Continue to Monitor as the Seeds Dry
As you continue to monitor your seeds, be sure not to leave them unattended. The drying process can take a few days or more depending on the humidity and temperature of your home, so it’s important that you check on them often. If the moisture is too low, the seeds will be brittle and break when handled; if it’s too high (due to either too much heat or inadequate ventilation), they may start to mold instead of dry out properly.
Put the Dry Pumpkin Seeds For Replanting in an Envelope
- Put the Dry Seeds in an Envelope
Keeping your pumpkin seeds for replanting in a paper envelope or plastic bag is one of the most common methods for saving and storing pumpkin seeds.
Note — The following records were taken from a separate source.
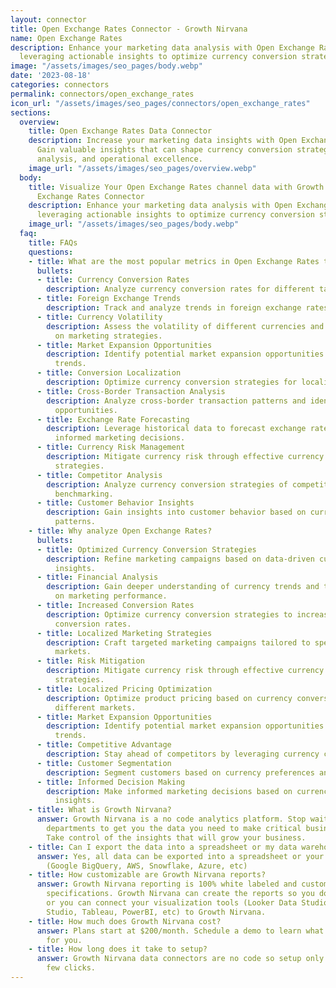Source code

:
 ```yaml
---
layout: connector
title: Open Exchange Rates Connector - Growth Nirvana
name: Open Exchange Rates
description: Enhance your marketing data analysis with Open Exchange Rates integration,
  leveraging actionable insights to optimize currency conversion strategies.
image: "/assets/images/seo_pages/body.webp"
date: '2023-08-18'
categories: connectors
permalink: connectors/open_exchange_rates
icon_url: "/assets/images/seo_pages/connectors/open_exchange_rates"
sections:
  overview:
    title: Open Exchange Rates Data Connector
    description: Increase your marketing data insights with Open Exchange Rates integration.
      Gain valuable insights that can shape currency conversion strategies, financial
      analysis, and operational excellence.
    image_url: "/assets/images/seo_pages/overview.webp"
  body:
    title: Visualize Your Open Exchange Rates channel data with Growth Nirvana's Open
      Exchange Rates Connector
    description: Enhance your marketing data analysis with Open Exchange Rates integration,
      leveraging actionable insights to optimize currency conversion strategies.
    image_url: "/assets/images/seo_pages/body.webp"
  faq:
    title: FAQs
    questions:
    - title: What are the most popular metrics in Open Exchange Rates to analyze?
      bullets:
      - title: Currency Conversion Rates
        description: Analyze currency conversion rates for different target markets.
      - title: Foreign Exchange Trends
        description: Track and analyze trends in foreign exchange rates.
      - title: Currency Volatility
        description: Assess the volatility of different currencies and its impact
          on marketing strategies.
      - title: Market Expansion Opportunities
        description: Identify potential market expansion opportunities based on currency
          trends.
      - title: Conversion Localization
        description: Optimize currency conversion strategies for localized markets.
      - title: Cross-Border Transaction Analysis
        description: Analyze cross-border transaction patterns and identify optimization
          opportunities.
      - title: Exchange Rate Forecasting
        description: Leverage historical data to forecast exchange rates and make
          informed marketing decisions.
      - title: Currency Risk Management
        description: Mitigate currency risk through effective currency conversion
          strategies.
      - title: Competitor Analysis
        description: Analyze currency conversion strategies of competitors for market
          benchmarking.
      - title: Customer Behavior Insights
        description: Gain insights into customer behavior based on currency conversion
          patterns.
    - title: Why analyze Open Exchange Rates?
      bullets:
      - title: Optimized Currency Conversion Strategies
        description: Refine marketing campaigns based on data-driven currency conversion
          insights.
      - title: Financial Analysis
        description: Gain deeper understanding of currency trends and their impact
          on marketing performance.
      - title: Increased Conversion Rates
        description: Optimize currency conversion strategies to increase customer
          conversion rates.
      - title: Localized Marketing Strategies
        description: Craft targeted marketing campaigns tailored to specific currency
          markets.
      - title: Risk Mitigation
        description: Mitigate currency risk through effective currency conversion
          strategies.
      - title: Localized Pricing Optimization
        description: Optimize product pricing based on currency conversion rates in
          different markets.
      - title: Market Expansion Opportunities
        description: Identify potential market expansion opportunities based on currency
          trends.
      - title: Competitive Advantage
        description: Stay ahead of competitors by leveraging currency conversion insights.
      - title: Customer Segmentation
        description: Segment customers based on currency preferences and behavior.
      - title: Informed Decision Making
        description: Make informed marketing decisions based on currency conversion
          insights.
    - title: What is Growth Nirvana?
      answer: Growth Nirvana is a no code analytics platform. Stop waiting for other
        departments to get you the data you need to make critical business decisions.
        Take control of the insights that will grow your business.
    - title: Can I export the data into a spreadsheet or my data warehouse?
      answer: Yes, all data can be exported into a spreadsheet or your data warehouse
        (Google BigQuery, AWS, Snowflake, Azure, etc)
    - title: How customizable are Growth Nirvana reports?
      answer: Growth Nirvana reporting is 100% white labeled and customized to your
        specifications. Growth Nirvana can create the reports so you don’t have to
        or you can connect your visualization tools (Looker Data Studio/Google Data
        Studio, Tableau, PowerBI, etc) to Growth Nirvana.
    - title: How much does Growth Nirvana cost?
      answer: Plans start at $200/month. Schedule a demo to learn what plan is best
        for you.
    - title: How long does it take to setup?
      answer: Growth Nirvana data connectors are no code so setup only requires a
        few clicks.
---
```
Both options work well because they don’t let moisture in, but there are some differences to be aware of when using each type of container. The main advantage that envelopes have over bags is that you can easily see how many seeds there are left inside; it’s hard to gauge how much you’ve eaten from a bag without pulling everything out first. If space is an issue, plastic bags may be more convenient as they take up less room than envelopes do, but they also have less air circulation around them—which means that it might take longer for your seeds to dry out completely before cracking open! Make sure your envelope or bag has enough room so that all sides of each seed touch something else before sealing it shut with tape or another adhesive material (so they’re not touching air).
Save Seeds from Pumpkin and Store in a Cool, Dry Place
Pumpkin seeds are best stored in a cool, dry place. If you store them in the fridge, make sure to keep them in an airtight container and check their moisture level every so often to make sure they’re still fresh.
In conclusion, pumpkin seeds have many health benefits. They can help prevent heart disease, control blood pressure and lower cholesterol levels. They are also a great source of protein and fiber which make them ideal for people who want to lose weight.